Changes: v.1.0 - First version
v.1.1 - Function loadDataset updated to work with any number of dimensions
In [2]:
# To visualize plots in the notebook
%matplotlib inline
# Import some libraries that will be necessary for working with data and displaying plots
import csv # To read csv files
import random
import matplotlib.pyplot as plt
import numpy as np
from scipy import spatial
from sklearn import neighbors, datasets
In a binary classification problem, we are given an observation vector ${\bf x}\in \mathbb{R}^N$ which is known to belong to one and only one category or class, $y$, in the set ${\mathcal Y} = \{0, 1\}$. The goal of a classifier system is to predict the value of $y$ based on ${\bf x}$.
To design the classifier, we are given a collection of i.i.d. labelled observations ${\mathcal S} = \{({\bf x}^{(k)}, y^{(k)})\}_{k=1}^K$ where, for each observation ${\bf x}^{(k)}$, the value of its true category, $y^{(k)}$, is known. All samples are independent outcomes of an unknown distribution $p({\bf x}, y)$.
(Iris dataset presentation is based on this Tutorial by Jason Brownlee)

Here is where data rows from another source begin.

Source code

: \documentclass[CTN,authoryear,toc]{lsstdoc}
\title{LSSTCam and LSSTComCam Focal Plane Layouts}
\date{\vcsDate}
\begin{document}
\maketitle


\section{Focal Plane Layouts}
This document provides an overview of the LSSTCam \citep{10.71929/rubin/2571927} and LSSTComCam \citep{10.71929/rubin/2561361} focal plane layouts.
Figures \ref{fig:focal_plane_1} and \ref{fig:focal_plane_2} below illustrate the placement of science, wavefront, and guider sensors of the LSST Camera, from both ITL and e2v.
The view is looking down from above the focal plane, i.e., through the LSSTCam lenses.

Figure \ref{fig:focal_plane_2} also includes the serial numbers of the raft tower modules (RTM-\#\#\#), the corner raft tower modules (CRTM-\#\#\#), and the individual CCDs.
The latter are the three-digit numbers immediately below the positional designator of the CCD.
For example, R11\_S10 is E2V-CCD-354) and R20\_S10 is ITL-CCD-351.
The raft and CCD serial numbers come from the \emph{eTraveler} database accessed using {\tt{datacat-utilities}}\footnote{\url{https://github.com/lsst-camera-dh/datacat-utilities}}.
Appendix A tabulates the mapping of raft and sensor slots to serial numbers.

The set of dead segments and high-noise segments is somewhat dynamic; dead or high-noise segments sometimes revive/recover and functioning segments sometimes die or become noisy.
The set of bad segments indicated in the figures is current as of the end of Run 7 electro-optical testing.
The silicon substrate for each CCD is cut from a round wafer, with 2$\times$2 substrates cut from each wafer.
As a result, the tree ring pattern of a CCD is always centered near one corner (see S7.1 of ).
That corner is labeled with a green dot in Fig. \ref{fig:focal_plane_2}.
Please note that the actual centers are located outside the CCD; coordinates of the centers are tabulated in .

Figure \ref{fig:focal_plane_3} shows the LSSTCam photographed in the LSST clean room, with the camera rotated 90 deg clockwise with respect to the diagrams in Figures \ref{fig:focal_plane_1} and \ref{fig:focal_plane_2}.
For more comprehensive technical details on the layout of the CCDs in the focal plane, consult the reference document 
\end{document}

To illustrate the algorithms, we will consider the Iris dataset , taken from the UCI Machine Learning repository . Quoted from the dataset description:
This is perhaps the best known database to be found in the pattern recognition literature. The data set contains 3 classes of 50 instances each, where each class refers to a type of iris plant. [...] One class is linearly separable from the other 2; the latter are NOT linearly separable from each other.
The class is the species, which is one of setosa, versicolor or virginica. Each instance contains 4 measurements of given flowers: sepal length, sepal width, petal length and petal width, all in centimeters.
In [3]:
# Taken from Jason Brownlee notebook.
with open('datasets/iris.data', 'rb') as csvfile:
lines = csv.reader(csvfile)
for row in lines:
print ', '.join(row)
Next, we will split the data into a training dataset, that will be used to learn the classification model, and a test dataset that we can use to evaluate its the accuracy.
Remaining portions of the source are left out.